▶ **Problem statement**: Filter the records for lines holding the string "推荐选择此版本".

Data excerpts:

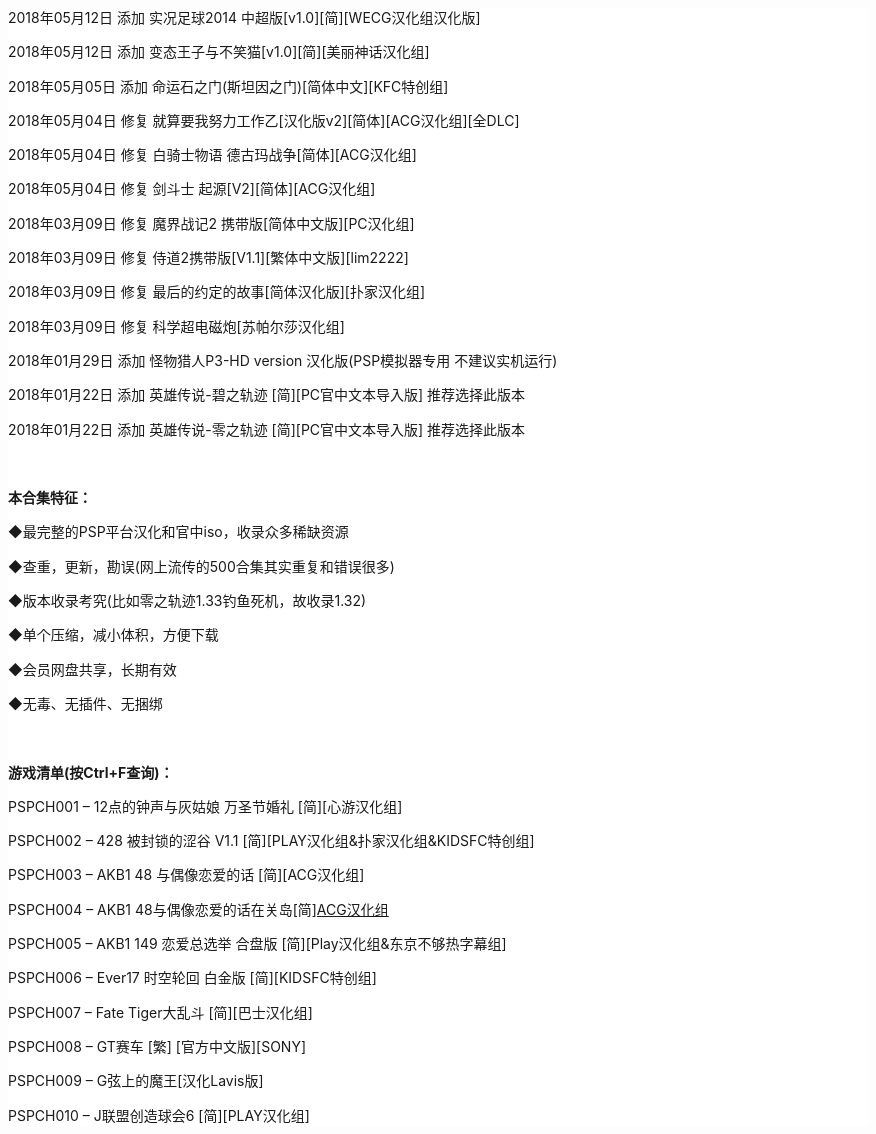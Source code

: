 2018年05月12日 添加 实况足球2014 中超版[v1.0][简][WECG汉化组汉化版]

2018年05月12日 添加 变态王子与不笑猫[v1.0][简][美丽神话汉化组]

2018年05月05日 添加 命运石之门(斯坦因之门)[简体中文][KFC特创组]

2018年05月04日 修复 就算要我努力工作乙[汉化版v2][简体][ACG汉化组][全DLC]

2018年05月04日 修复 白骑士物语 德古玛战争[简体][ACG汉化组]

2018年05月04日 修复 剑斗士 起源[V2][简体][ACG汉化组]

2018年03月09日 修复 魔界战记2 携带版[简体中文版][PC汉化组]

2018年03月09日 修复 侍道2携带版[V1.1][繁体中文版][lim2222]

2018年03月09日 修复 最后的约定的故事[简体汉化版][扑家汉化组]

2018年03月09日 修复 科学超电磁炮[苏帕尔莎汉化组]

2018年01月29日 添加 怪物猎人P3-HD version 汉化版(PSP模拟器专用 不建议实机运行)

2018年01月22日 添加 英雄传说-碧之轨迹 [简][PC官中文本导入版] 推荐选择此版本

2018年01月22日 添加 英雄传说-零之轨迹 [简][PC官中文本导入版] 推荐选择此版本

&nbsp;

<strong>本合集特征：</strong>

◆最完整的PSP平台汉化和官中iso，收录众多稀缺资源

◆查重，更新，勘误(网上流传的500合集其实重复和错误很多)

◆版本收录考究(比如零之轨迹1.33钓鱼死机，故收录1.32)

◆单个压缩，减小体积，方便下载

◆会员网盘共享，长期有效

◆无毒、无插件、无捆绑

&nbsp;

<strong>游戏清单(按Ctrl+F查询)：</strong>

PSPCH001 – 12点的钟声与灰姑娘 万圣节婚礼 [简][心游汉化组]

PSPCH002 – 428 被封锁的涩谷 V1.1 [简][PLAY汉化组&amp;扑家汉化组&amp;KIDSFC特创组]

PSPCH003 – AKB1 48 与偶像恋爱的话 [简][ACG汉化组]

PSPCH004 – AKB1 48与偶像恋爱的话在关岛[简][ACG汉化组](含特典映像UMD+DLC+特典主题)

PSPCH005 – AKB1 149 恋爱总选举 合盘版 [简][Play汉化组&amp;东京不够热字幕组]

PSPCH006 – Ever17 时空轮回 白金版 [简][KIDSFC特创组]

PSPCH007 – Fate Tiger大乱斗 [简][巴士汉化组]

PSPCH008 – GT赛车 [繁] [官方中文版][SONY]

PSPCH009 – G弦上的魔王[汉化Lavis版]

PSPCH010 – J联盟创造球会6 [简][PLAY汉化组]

▶ **Task output**:
2018年01月22日 添加 英雄传说-碧之轨迹 [简][PC官中文本导入版] 推荐选择此版本
2018年01月22日 添加 英雄传说-零之轨迹 [简][PC官中文本导入版] 推荐选择此版本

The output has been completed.